HKEx links up with Shanghai and Shenzhen exchanges
The joint venture provides a platform for the three bourses to offer new products; the first will be three indices to track stocks
A joint venture of the stock exchanges of Hong Kong, Shanghai and Shenzhen will launch three indices in the next two months to track cross-border stocks.
China Exchanges Services, the HK$300 million venture equally owned by the Hong Kong Exchanges and Clearing, Shanghai Stock Exchange and Shenzhen Stock Exchange, was officially set up yesterday.
Its chief executive, Bryan Chan Ping-keung, who is also the head of market data at HKEx, unveiled the roadmap at a launch event last night.
The first products to be launched by the venture will be three indices, including one to track the biggest A shares and mainland companies listed in Hong Kong.
There will be two sub-indices - one tracking A shares and one on mainland companies listed in the city.
Chan said the three indices would be licensed to investment banks and brokers to launch various types of index-related derivatives such as exchange-traded funds next year.
HKEx itself will also consider using the indices to introduce futures or options based on them.
"The joint venture provides a platform for the three stock exchanges to co-operate and launch new products," Chan said.
"This will allow the three exchanges to work together to create products for international investors to trade."
The HKEx first announced the planned joint venture in August last year during a visit by Vice-Premier Li Keqiang. In June, the three exchanges signed an agreement to set up the joint venture. It will have nine directors, with three from each exchange.
Chan, in addition to his role at the HKEx, was appointed as chief executive of the venture last month. Jiang Jianren and Mao Zhirong were named the co-chairmen.
About 20 people will be hired to run the venture.
The joint-venture deal comes as the HKEx struggles with lower turnover and declining initial public offerings.
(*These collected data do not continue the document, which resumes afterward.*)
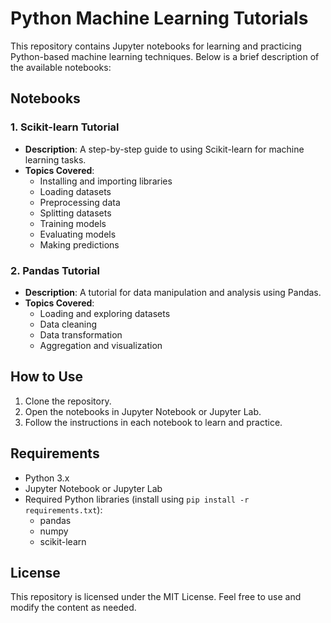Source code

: # Python Machine Learning Tutorials

This repository contains Jupyter notebooks for learning and practicing Python-based machine learning techniques. Below is a brief description of the available notebooks:

## Notebooks

### 1. Scikit-learn Tutorial
- **Description**: A step-by-step guide to using Scikit-learn for machine learning tasks.
- **Topics Covered**:
  - Installing and importing libraries
  - Loading datasets
  - Preprocessing data
  - Splitting datasets
  - Training models
  - Evaluating models
  - Making predictions

### 2. Pandas Tutorial
- **Description**: A tutorial for data manipulation and analysis using Pandas.
- **Topics Covered**:
  - Loading and exploring datasets
  - Data cleaning
  - Data transformation
  - Aggregation and visualization

## How to Use
1. Clone the repository.
2. Open the notebooks in Jupyter Notebook or Jupyter Lab.
3. Follow the instructions in each notebook to learn and practice.

## Requirements
- Python 3.x
- Jupyter Notebook or Jupyter Lab
- Required Python libraries (install using `pip install -r requirements.txt`):
  - pandas
  - numpy
  - scikit-learn

## License
This repository is licensed under the MIT License. Feel free to use and modify the content as needed.
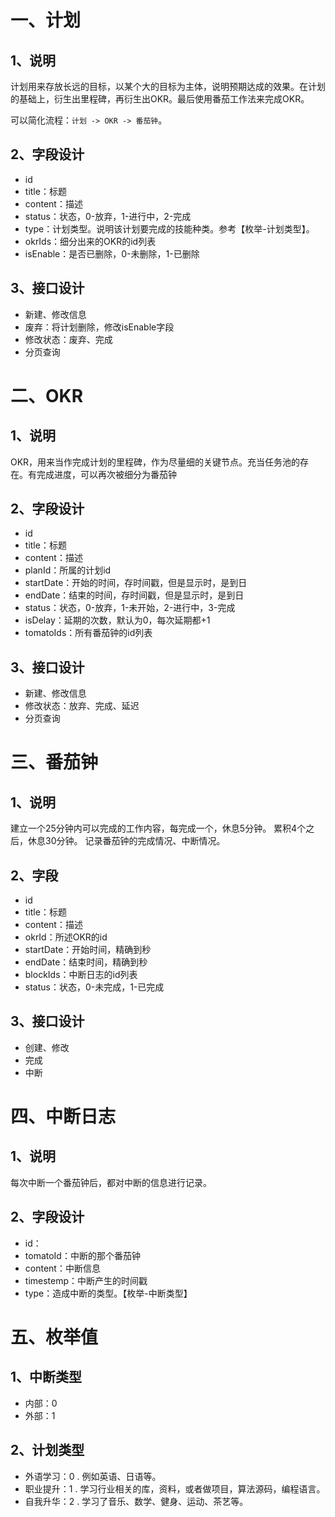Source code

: # 一、计划

## 1、说明

计划用来存放长远的目标，以某个大的目标为主体，说明预期达成的效果。在计划的基础上，衍生出里程碑，再衍生出OKR。最后使用番茄工作法来完成OKR。

可以简化流程：`计划 -> OKR -> 番茄钟`。

## 2、字段设计

- id
- title：标题
- content：描述
- status：状态，0-放弃，1-进行中，2-完成
- type：计划类型。说明该计划要完成的技能种类。参考【枚举-计划类型】。
- okrIds：细分出来的OKR的id列表
- isEnable：是否已删除，0-未删除，1-已删除

## 3、接口设计

- 新建、修改信息
- 废弃：将计划删除，修改isEnable字段
- 修改状态：废弃、完成
- 分页查询

# 二、OKR

## 1、说明

OKR，用来当作完成计划的里程碑，作为尽量细的关键节点。充当任务池的存在。有完成进度，可以再次被细分为番茄钟

## 2、字段设计

- id
- title：标题
- content：描述
- planId：所属的计划id
- startDate：开始的时间，存时间戳，但是显示时，是到日
- endDate：结束的时间，存时间戳，但是显示时，是到日
- status：状态，0-放弃，1-未开始，2-进行中，3-完成
- isDelay：延期的次数，默认为0，每次延期都+1
- tomatoIds：所有番茄钟的id列表

## 3、接口设计

- 新建、修改信息
- 修改状态：放弃、完成、延迟
- 分页查询

# 三、番茄钟

## 1、说明

建立一个25分钟内可以完成的工作内容，每完成一个，休息5分钟。 累积4个之后，休息30分钟。 记录番茄钟的完成情况、中断情况。

## 2、字段

- id
- title：标题
- content：描述
- okrId：所述OKR的id
- startDate：开始时间，精确到秒
- endDate：结束时间，精确到秒
- blockIds：中断日志的id列表
- status：状态，0-未完成，1-已完成

## 3、接口设计

- 创建、修改
- 完成
- 中断

# 四、中断日志

## 1、说明

每次中断一个番茄钟后，都对中断的信息进行记录。

## 2、字段设计

- id：
- tomatoId：中断的那个番茄钟
- content：中断信息
- timestemp：中断产生的时间戳
- type：造成中断的类型。【枚举-中断类型】

# 五、枚举值

## 1、中断类型

- 内部：0
- 外部：1

## 2、计划类型

- 外语学习：0 . 例如英语、日语等。
- 职业提升：1 . 学习行业相关的库，资料，或者做项目，算法源码，编程语言。
- 自我升华：2 . 学习了音乐、数学、健身、运动、茶艺等。

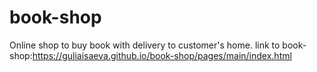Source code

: # book-shop

 Online shop to buy book with delivery to customer's home.
 link to book-shop:https://guliaisaeva.github.io/book-shop/pages/main/index.html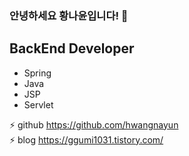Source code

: ### 안녕하세요 황나윤입니다! 👋

## BackEnd Developer
- Spring
- Java
- JSP
- Servlet

⚡ github https://github.com/hwangnayun
<br>
⚡ blog https://ggumi1031.tistory.com/

<!--
**hwangnayun/hwangnayun** is a ✨ _special_ ✨ repository because its `README.md` (this file) appears on your GitHub profile.

Here are some ideas to get you started:

- 🔭 I’m currently working on ...
- 🌱 I’m currently learning ...
- 👯 I’m looking to collaborate on ...
- 🤔 I’m looking for help with ...
- 💬 Ask me about ...
- 📫 How to reach me: ...
- 😄 Pronouns: ...
- ⚡ Fun fact: ...
-->
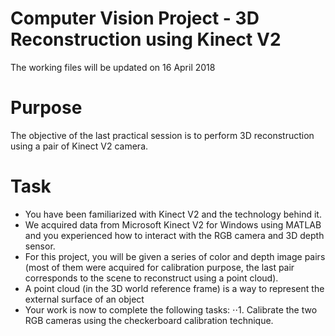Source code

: # Computer Vision Project - 3D Reconstruction using Kinect V2 
The working files will be updated on 16 April 2018

# Purpose
The objective of the last practical session is to perform 3D reconstruction using a pair of Kinect V2 camera.

# Task
* You have been familiarized with Kinect V2 and the technology behind it.
* We acquired data from Microsoft Kinect V2 for Windows using MATLAB and you experienced how to interact with the RGB camera and 3D depth sensor.
* For this project, you will be given a series of color and depth image pairs (most of them were acquired for calibration purpose, the last pair corresponds to the scene to reconstruct using a point cloud).
* A point cloud (in the 3D world reference frame) is a way to represent the external surface of an object
* Your work is now to complete the following tasks:
⋅⋅1. Calibrate the two RGB cameras using the checkerboard calibration technique.




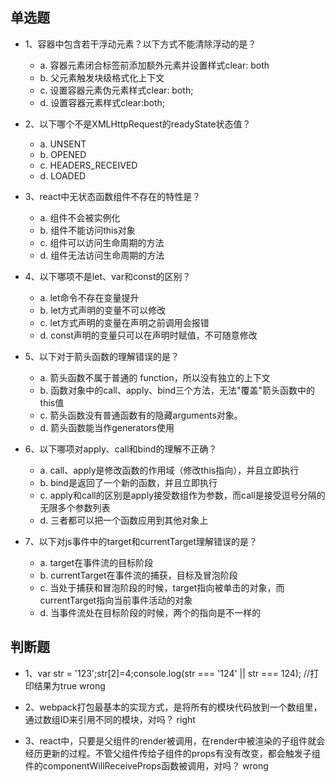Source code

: ## 单选题

* 1、容器中包含若干浮动元素？以下方式不能清除浮动的是？

  - a. 容器元素闭合标签前添加额外元素并设置样式clear: both
  - b. 父元素触发块级格式化上下文
  - c. 设置容器元素伪元素样式clear: both;
  - d. 设置容器元素样式clear:both;

* 2、以下哪个不是XMLHttpRequest的readyState状态值？

  - a. UNSENT
  - b. OPENED
  - c. HEADERS_RECEIVED
  - d. LOADED

* 3、react中无状态函数组件不存在的特性是？

  - a. 组件不会被实例化
  - b. 组件不能访问this对象
  - c. 组件可以访问生命周期的方法
  - d. 组件无法访问生命周期的方法

* 4、以下哪项不是let、var和const的区别？

  - a. let命令不存在变量提升
  - b. let方式声明的变量不可以修改
  - c. let方式声明的变量在声明之前调用会报错
  - d. const声明的变量只可以在声明时赋值，不可随意修改

* 5、以下对于箭头函数的理解错误的是？

  - a. 箭头函数不属于普通的 function，所以没有独立的上下文
  - b. 函数对象中的call、apply、bind三个方法，无法"覆盖"箭头函数中的this值
  - c. 箭头函数没有普通函数有的隐藏arguments对象。
  - d. 箭头函数能当作generators使用

* 6、以下哪项对apply、call和bind的理解不正确？

  - a. call、apply是修改函数的作用域（修改this指向），并且立即执行
  - b. bind是返回了一个新的函数，并且立即执行
  - c. apply和call的区别是apply接受数组作为参数，而call是接受逗号分隔的无限多个参数列表
  - d. 三者都可以把一个函数应用到其他对象上

* 7、以下对js事件中的target和currentTarget理解错误的是？

  - a. target在事件流的目标阶段
  - b. currentTarget在事件流的捕获，目标及冒泡阶段
  - c. 当处于捕获和冒泡阶段的时候，target指向被单击的对象，而currentTarget指向当前事件活动的对象
  - d. 当事件流处在目标阶段的时候，两个的指向是不一样的


## 判断题

* 1、var str = '123';str[2]=4;console.log(str === '124' || str === 124); //打印结果为true     wrong

* 2、webpack打包最基本的实现方式，是将所有的模块代码放到一个数组里，通过数组ID来引用不同的模块，对吗？     right

* 3、react中，只要是父组件的render被调用，在render中被渲染的子组件就会经历更新的过程。不管父组件传给子组件的props有没有改变，都会触发子组件的componentWillReceiveProps函数被调用，对吗？    wrong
Brokers hope it will boost the exchange's competitiveness.
"The joint venture will not achieve anything in the near term but it has a positive outlook as it marks the beginning of co-operation of the mainland and Hong Kong bourses," said Kenny Lee Yiu-sun, the chief executive of First China Securities.
Christopher Cheung Wah-fung, who represents the financial services sector in the Legislative Council, said the joint venture would need to work carefully on the details of the planned cross-border index derivatives products.
"The priority would be investor protection. As the indices will track not just Hong Kong but mainland-listed stocks as well, it needs to make it clear whether the index-related derivatives would follow mainland or Hong Kong rules. It should be noted that the suspension policies and trading hours of mainland and Hong Kong exchanges are different," Cheung said.
"Ideally, it would be good if the cross-border index derivatives are traded in HKEx and the two mainland stock exchanges. But then, neither the Shanghai Stock Exchange nor the Shenzhen Stock Exchange has derivatives trading. As such, it appears only HKEx will have index derivatives trading."